L’Associazione chiede una moratoria a nuovi insediamenti della grande distribuzione


Nella mattinata di oggi, mercoledì 12 dicembre, Confesercenti Genova è stata ricevuta in audizione dal consiglio comunale del Comune di Genova, nell’ambito della seduta della Commissione V “Territorio e promozione delle vallate” avente all’ordine del giorno la presentazione delle modifiche al Piano urbanistico comunale funzionali alla riqualificazione del complesso polivalente Champagnat di via Cavallotti.
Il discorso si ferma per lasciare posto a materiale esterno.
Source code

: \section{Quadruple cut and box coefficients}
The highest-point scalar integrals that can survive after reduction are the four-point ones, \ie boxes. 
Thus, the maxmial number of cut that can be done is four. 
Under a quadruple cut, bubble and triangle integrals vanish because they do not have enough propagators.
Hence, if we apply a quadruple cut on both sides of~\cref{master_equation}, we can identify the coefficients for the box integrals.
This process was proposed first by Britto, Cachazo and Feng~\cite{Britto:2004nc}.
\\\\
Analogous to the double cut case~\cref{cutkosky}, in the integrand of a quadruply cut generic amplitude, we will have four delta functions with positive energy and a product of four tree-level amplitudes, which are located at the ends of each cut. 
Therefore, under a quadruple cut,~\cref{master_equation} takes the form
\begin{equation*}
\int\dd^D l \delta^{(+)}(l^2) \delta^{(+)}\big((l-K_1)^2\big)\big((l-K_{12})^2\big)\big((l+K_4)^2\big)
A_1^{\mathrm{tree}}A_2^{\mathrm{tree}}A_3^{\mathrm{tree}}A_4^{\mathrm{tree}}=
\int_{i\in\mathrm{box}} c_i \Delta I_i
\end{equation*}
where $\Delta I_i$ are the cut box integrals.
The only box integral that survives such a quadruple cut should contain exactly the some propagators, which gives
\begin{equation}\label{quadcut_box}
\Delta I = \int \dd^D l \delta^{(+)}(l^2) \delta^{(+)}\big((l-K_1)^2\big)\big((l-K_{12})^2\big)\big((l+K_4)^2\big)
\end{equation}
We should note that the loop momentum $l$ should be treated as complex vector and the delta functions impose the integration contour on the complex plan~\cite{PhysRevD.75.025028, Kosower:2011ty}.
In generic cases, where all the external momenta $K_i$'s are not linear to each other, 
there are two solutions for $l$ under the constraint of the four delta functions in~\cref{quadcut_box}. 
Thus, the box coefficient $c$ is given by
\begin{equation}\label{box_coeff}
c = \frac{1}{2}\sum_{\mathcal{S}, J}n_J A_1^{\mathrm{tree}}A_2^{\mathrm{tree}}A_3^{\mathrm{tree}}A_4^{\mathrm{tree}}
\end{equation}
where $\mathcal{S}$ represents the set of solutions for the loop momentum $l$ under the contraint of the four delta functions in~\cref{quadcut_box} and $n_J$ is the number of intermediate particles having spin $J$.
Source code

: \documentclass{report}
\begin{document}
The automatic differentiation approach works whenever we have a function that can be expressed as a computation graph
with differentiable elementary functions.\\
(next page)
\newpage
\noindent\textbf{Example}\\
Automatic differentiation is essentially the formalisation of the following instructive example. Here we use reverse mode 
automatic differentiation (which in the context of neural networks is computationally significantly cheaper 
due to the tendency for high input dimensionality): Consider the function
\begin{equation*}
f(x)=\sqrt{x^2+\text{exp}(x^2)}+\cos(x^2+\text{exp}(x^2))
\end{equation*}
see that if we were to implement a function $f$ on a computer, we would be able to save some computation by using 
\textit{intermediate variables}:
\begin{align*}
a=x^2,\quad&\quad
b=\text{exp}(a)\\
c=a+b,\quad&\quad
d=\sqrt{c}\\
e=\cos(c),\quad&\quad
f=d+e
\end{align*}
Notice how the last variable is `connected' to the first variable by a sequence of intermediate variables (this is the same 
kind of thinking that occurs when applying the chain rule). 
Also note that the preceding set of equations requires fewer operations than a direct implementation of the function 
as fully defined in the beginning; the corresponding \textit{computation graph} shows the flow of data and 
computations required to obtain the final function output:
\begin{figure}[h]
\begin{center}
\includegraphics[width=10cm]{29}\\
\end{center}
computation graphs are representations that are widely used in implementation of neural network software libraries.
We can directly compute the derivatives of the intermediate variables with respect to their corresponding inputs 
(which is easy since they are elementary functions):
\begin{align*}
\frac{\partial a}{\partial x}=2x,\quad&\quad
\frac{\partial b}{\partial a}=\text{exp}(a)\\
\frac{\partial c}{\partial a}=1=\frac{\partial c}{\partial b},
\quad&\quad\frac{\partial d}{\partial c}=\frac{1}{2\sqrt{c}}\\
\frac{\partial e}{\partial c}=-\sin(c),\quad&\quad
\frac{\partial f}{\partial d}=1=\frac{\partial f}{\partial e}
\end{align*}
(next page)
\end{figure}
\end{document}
Questa la posizione dell’associazione, rappresentata in Sala rossa dal vicedirettore provinciale Paolo Barbieri: «Ci troviamo davanti all’ennesima variante al Puc che inserisce un insediamento di grande distribuzione, con una cantieristica impattante in uno dei punti più congestionati dal punto di vista viabilistico della nostra città. Dato il contesto di difficoltà economica perdurante ormai da diversi anni, giudichiamo prioritaria la necessità di sostenere la rete del piccolo commercio al dettaglio e, per questo, abbiamo ribadito la nostra richiesta di una moratoria per i nuovi insediamenti che rischiano di avere un impatto fortemente negativo dal punto di vista economico ed occupazionale, nonostante le buone intenzioni dichiarate».

«I conti, infatti – conclude Barbieri – si fanno alla fine e, in una zona già satura per la presenza di altri due insediamenti di grande distribuzione a pochi metri di distanza, è facile prevedere che non ci sarà nessuna creazione di nuovi posti di lavoro ma, semplicemente, un travaso dall’esistente, lasciando così scoperto il saldo negativo iniziale e, anzi, con il rischio che l’apertura del cantiere necessario alla riqualificazione abbia ulteriori impatti negativi sul tessuto commerciale già presente».